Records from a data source
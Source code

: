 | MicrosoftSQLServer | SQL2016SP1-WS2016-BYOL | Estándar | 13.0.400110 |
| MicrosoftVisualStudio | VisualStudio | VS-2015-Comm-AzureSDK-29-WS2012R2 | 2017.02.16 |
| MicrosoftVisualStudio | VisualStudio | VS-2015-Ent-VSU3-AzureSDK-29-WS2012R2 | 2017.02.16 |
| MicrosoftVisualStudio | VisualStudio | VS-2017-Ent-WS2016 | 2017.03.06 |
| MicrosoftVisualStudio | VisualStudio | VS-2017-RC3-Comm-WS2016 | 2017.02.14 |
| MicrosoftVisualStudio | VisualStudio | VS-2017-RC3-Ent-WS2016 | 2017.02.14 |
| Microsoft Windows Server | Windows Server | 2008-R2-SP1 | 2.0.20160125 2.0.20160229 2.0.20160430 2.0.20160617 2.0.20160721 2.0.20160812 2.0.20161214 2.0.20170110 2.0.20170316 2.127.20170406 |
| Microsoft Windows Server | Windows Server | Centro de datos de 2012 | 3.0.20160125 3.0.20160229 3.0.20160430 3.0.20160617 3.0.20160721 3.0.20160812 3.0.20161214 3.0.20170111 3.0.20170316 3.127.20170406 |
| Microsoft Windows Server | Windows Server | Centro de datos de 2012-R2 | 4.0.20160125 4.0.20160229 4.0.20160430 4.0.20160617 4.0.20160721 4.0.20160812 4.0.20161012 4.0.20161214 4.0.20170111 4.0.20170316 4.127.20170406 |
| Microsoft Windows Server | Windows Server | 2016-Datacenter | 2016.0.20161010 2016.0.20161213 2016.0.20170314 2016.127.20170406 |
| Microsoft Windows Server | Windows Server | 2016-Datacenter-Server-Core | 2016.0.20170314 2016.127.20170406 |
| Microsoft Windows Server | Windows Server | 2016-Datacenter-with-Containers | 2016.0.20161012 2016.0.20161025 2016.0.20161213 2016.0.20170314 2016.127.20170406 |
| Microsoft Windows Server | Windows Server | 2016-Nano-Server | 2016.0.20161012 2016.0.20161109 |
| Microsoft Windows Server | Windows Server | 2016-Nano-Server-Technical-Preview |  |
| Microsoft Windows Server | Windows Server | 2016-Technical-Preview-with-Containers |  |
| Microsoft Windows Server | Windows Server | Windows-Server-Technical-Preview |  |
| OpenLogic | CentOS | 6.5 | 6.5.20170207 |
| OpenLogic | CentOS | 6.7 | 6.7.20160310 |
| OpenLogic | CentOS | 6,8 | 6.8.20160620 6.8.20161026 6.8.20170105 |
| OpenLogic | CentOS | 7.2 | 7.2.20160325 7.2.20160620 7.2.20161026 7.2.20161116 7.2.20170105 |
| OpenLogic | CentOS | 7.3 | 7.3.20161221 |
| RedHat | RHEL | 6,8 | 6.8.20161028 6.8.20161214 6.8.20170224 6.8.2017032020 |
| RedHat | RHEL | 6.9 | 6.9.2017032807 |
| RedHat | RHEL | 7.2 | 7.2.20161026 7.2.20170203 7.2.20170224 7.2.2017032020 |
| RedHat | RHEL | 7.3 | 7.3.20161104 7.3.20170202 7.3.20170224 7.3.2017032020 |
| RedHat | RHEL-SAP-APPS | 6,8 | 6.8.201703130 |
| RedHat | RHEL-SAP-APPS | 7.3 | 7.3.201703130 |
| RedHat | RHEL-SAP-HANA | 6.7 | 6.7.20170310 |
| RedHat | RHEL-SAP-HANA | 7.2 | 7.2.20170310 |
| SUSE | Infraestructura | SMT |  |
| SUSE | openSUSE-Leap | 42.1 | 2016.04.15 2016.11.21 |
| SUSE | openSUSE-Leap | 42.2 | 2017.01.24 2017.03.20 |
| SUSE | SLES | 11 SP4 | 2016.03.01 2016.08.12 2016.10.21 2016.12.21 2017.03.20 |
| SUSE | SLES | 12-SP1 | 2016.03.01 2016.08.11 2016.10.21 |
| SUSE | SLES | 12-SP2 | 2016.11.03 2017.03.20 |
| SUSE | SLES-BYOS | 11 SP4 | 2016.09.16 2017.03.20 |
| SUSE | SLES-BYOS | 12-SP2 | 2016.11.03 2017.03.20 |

■ Your task
Please copy exactly, and only, the lines from the line containing "7.2.20170224 7.2.2017032020 |" through the last line of the records, with both ends included.

■ Response
| RedHat | RHEL | 7.2 | 7.2.20161026 7.2.20170203 7.2.20170224 7.2.2017032020 |
| RedHat | RHEL | 7.3 | 7.3.20161104 7.3.20170202 7.3.20170224 7.3.2017032020 |
| RedHat | RHEL-SAP-APPS | 6,8 | 6.8.201703130 |
| RedHat | RHEL-SAP-APPS | 7.3 | 7.3.201703130 |
| RedHat | RHEL-SAP-HANA | 6.7 | 6.7.20170310 |
| RedHat | RHEL-SAP-HANA | 7.2 | 7.2.20170310 |
| SUSE | Infraestructura | SMT |  |
| SUSE | openSUSE-Leap | 42.1 | 2016.04.15 2016.11.21 |
| SUSE | openSUSE-Leap | 42.2 | 2017.01.24 2017.03.20 |
| SUSE | SLES | 11 SP4 | 2016.03.01 2016.08.12 2016.10.21 2016.12.21 2017.03.20 |
| SUSE | SLES | 12-SP1 | 2016.03.01 2016.08.11 2016.10.21 |
| SUSE | SLES | 12-SP2 | 2016.11.03 2017.03.20 |
| SUSE | SLES-BYOS | 11 SP4 | 2016.09.16 2017.03.20 |
| SUSE | SLES-BYOS | 12-SP2 | 2016.11.03 2017.03.20 |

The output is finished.